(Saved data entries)

****************

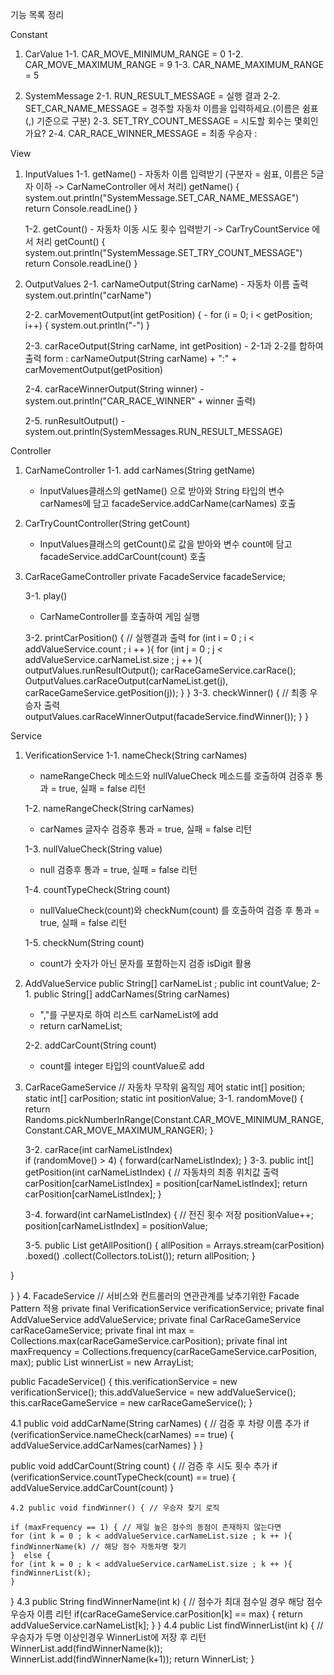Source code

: 기능 목록 정리

Constant
1. CarValue
   1-1. CAR_MOVE_MINIMUM_RANGE = 0
   1-2. CAR_MOVE_MAXIMUM_RANGE = 9
   1-3. CAR_NAME_MAXIMUM_RANGE = 5

2. SystemMessage
   2-1. RUN_RESULT_MESSAGE = 실행 결과
   2-2. SET_CAR_NAME_MESSAGE = 경주할 자동차 이름을 입력하세요.(이름은 쉼표(,) 기준으로 구분)
   2-3. SET_TRY_COUNT_MESSAGE = 시도할 회수는 몇회인가요?
   2-4. CAR_RACE_WINNER_MESSAGE = 최종 우승자 :


View 
1. InputValues
    1-1. getName()
        - 자동차 이름 입력받기 (구분자 = 쉼표, 이름은 5글자 이하 -> CarNameController 에서 처리)
        getName() { 
        system.out.println("SystemMessage.SET_CAR_NAME_MESSAGE")
        return Console.readLine() } 

    1-2. getCount()
        - 자동차 이동 시도 횟수 입력받기 -> CarTryCountService 에서 처리
        getCount() {
        system.out.println("SystemMessage.SET_TRY_COUNT_MESSAGE")
        return Console.readLine() }


2. OutputValues
    2-1. carNameOutput(String carName)
        - 자동차 이름 출력 
        system.out.println("carName")

    2-2. carMovementOutput(int getPosition) {
        - for (i = 0; i < getPosition; i++) {
            system.out.println("-")
   }

    2-3. carRaceOutput(String carName, int getPosition)
        - 2-1과 2-2를 합하여 출력
        form : carNameOutput(String carName) + ":" + carMovementOutput(getPosition) 

    2-4. carRaceWinnerOutput(String winner)
        - system.out.println("CAR_RACE_WINNER" + winner 출력)

    2-5. runResultOutput()
        - system.out.println(SystemMessages.RUN_RESULT_MESSAGE)
  

Controller
1. CarNameController
    1-1. add carNames(String getName)
    - InputValues클래스의 getName() 으로 받아와 String 타입의 변수 carNames에 담고 facadeService.addCarName(carNames) 호출

2. CarTryCountController(String getCount)
    - InputValues클래스의 getCount()로 값을 받아와 변수 count에 담고 facadeService.addCarCount(count) 호출

3. CarRaceGameController
    private FacadeService facadeService;

   3-1. play()
    - CarNameController를 호출하여 게임 실행

    3-2. printCarPosition() { // 실행결과 출력
    for (int i = 0 ; i < addValueService.count ; i ++ ){
    for (int j = 0 ; j < addValueService.carNameList.size ; j ++ ){
    outputValues.runResultOutput();
    carRaceGameService.carRace();
    OutputValues.carRaceOutput(carNameList.get(j), carRaceGameService.getPosition(j));
}
} 
    3-3. checkWinner() { // 최종 우승자 출력 
    outputValues.carRaceWinnerOutput(facadeService.findWinner());
    }
}

Service
1. VerificationService
    1-1. nameCheck(String carNames)
    - nameRangeCheck 메소드와 nullValueCheck 메소드를 호출하여 검증후 통과 = true, 실패 = false 리턴

    1-2. nameRangeCheck(String carNames) 
    - carNames 글자수 검증후 통과 = true, 실패 = false 리턴 

    1-3. nullValueCheck(String value)
    - null 검증후 통과 = true, 실패 = false 리턴

    1-4. countTypeCheck(String count)
    - nullValueCheck(count)와 checkNum(count) 를 호출하여 검증 후 통과 = true, 실패 = false 리턴

    1-5. checkNum(String count)
    - count가 숫자가 아닌 문자를 포함하는지 검증 isDigit 활용
   
2. AddValueService
    public String[] carNameList ;
    public int countValue;
    2-1. public String[] addCarNames(String carNames)
    - ","를 구분자로 하여 리스트 carNameList에 add
    - return carNameList;

    2-2. addCarCount(String count)
    - count를 integer 타입의 countValue로 add
   
3. CarRaceGameService // 자동차 무작위 움직임 제어
    static int[] position;
    static int[] carPosition;
    static int positionValue;
    3-1. randomMove() { return Randoms.pickNumberInRange(Constant.CAR_MOVE_MINIMUM_RANGE, Constant.CAR_MOVE_MAXIMUM_RANGER); } 
    
    3-2. carRace(int carNameListIndex)  
     if (randomMove() > 4) {
        forward(carNameListIndex);
}
    3-3. public int[] getPosition(int carNameListIndex) { // 자동차의 최종 위치값 출력
    carPosition[carNameListIndex] = position[carNameListIndex];
    return carPosition[carNameListIndex];
   }

    3-4. forward(int carNameListIndex) { // 전진 횟수 저장
    positionValue++;
    position[carNameListIndex] = positionValue;

    3-5. public List<Integer> getAllPosition() {
   allPosition = Arrays.stream(carPosition)
   .boxed()
   .collect(Collectors.toList());
   return allPosition;
   }

}

   
    

}
    }
4. FacadeService // 서비스와 컨트롤러의 연관관계를 낮추기위한 Facade Pattern 적용 
   private final VerificationService verificationService;
   private final AddValueService addValueService;
   private final CarRaceGameService carRaceGameService;
   private final int max = Collections.max(carRaceGameService.carPosition);
   private final int maxFrequency = Collections.frequency(carRaceGameService.carPosition, max); 
   public List<String> winnerList = new ArrayList<String>;

   public FacadeService() {
   this.verificationService = new verificationService();
   this.addValueService = new addValueService();
   this.carRaceGameService = new carRaceGameService(); 
   }

   4.1 public void addCarName(String carNames) { // 검증 후 차량 이름 추가
    if (verificationService.nameCheck(carNames) == true) {
    addValueService.addCarNames(carNames)
    }
}

   public void addCarCount(String count) { // 검증 후 시도 횟수 추가
   if (verificationService.countTypeCheck(count) == true) {
   addValueService.addCarCount(count)
   }


    4.2 public void findWinner() { // 우승자 찾기 로직

    if (maxFrequency == 1) { // 제일 높은 점수의 동점이 존재하지 않는다면
    for (int k = 0 ; k < addValueService.carNameList.size ; k ++ ){
    findWinnerName(k) // 해당 점수 자동차명 찾기
    }  else { 
    for (int k = 0 ; k < addValueService.carNameList.size ; k ++ ){
    findWinnerList(k);
    }
}
    4.3 public String findWinnerName(int k) { // 점수가 최대 점수일 경우 해당 점수 우승자 이름 리턴
    if(carRaceGameService.carPosition[k] == max) {
    return addValueService.carNameList[k];
        }
    }
    4.4 public List<String> findWinnerList(int k) {  // 우승자가 두명 이상인경우 WinnerList에 저장 후 리턴
    WinnerList.add(findWinnerName(k)); 
    WinnerList.add(findWinnerName(k+1));
    return WinnerList; 
}



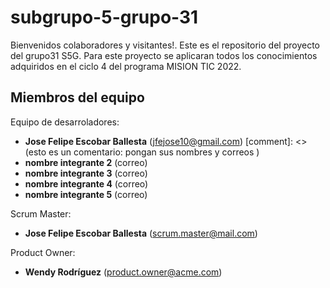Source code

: # subgrupo-5-grupo-31
Bienvenidos colaboradores y visitantes!. Este es el repositorio del proyecto del grupo31 S5G. Para este proyecto se aplicaran todos los conocimientos adquiridos en el ciclo 4 del programa MISION TIC 2022.



Miembros del equipo
------------


<!-- Equipo de desarroladores, (vease [contributors](../../graphs/contributors)): -->
Equipo de desarroladores:
  
  - **Jose Felipe Escobar Ballesta** (jfejose10@gmail.com)
  [comment]: <> (esto es un comentario: pongan sus nombres y correos )
  - **nombre integrante 2** (correo)
  - **nombre integrante 3** (correo)
  - **nombre integrante 4** (correo)
  - **nombre integrante 5** (correo)
  

Scrum Master:
  - **Jose Felipe Escobar Ballesta** (scrum.master@mail.com)

Product Owner:
  - **Wendy Rodríguez** (product.owner@acme.com)
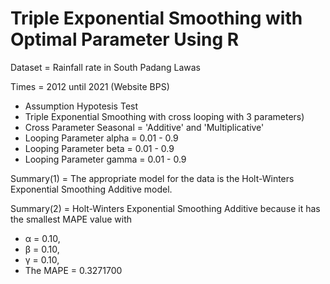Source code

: # Triple Exponential Smoothing with Optimal Parameter Using R
Dataset = Rainfall rate in South Padang Lawas 

Times = 2012 until 2021 (Website BPS)

* Assumption Hypotesis Test
* Triple Exponential Smoothing with cross looping with 3 parameters)
* Cross Parameter Seasonal = 'Additive' and 'Multiplicative'
* Looping Parameter alpha = 0.01 - 0.9
* Looping Parameter beta = 0.01 - 0.9
* Looping Parameter gamma = 0.01 - 0.9

Summary(1) = The appropriate model for the data is the Holt-Winters Exponential Smoothing Additive model.

Summary(2) = Holt-Winters Exponential Smoothing Additive because it has the smallest MAPE value with 
* α = 0.10,
* β = 0.10,
* γ = 0.10,
* The MAPE = 0.3271700

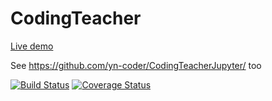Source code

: # CodingTeacher

[Live demo](https://codingteacher.herokuapp.com/)

See https://github.com/yn-coder/CodingTeacherJupyter/ too


[![Build Status](https://travis-ci.org/yn-coder/CodingTeacher.svg?branch=dev)](https://travis-ci.org/yn-coder/CodingTeacher)
[![Coverage Status](https://coveralls.io/repos/github/yn-coder/CodingTeacher/badge.svg?branch=dev)](https://coveralls.io/github/yn-coder/CodingTeacher?branch=dev)
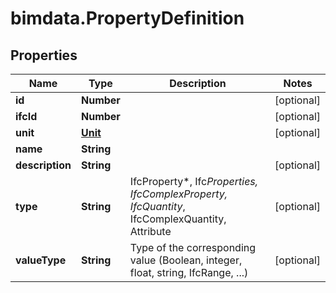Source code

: # bimdata.PropertyDefinition

## Properties
Name | Type | Description | Notes
------------ | ------------- | ------------- | -------------
**id** | **Number** |  | [optional] 
**ifcId** | **Number** |  | [optional] 
**unit** | [**Unit**](Unit.md) |  | [optional] 
**name** | **String** |  | 
**description** | **String** |  | [optional] 
**type** | **String** | IfcProperty*, Ifc*Properties, IfcComplexProperty, IfcQuantity*, IfcComplexQuantity, Attribute | [optional] 
**valueType** | **String** | Type of the corresponding value (Boolean, integer, float, string, IfcRange, ...) | [optional]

****************

[Problem details]:
Please copy out each line in the entries that mentions the string "checkNum".

[Answer space]:
    - nullValueCheck(count)와 checkNum(count) 를 호출하여 검증 후 통과 = true, 실패 = false 리턴
    1-5. checkNum(String count)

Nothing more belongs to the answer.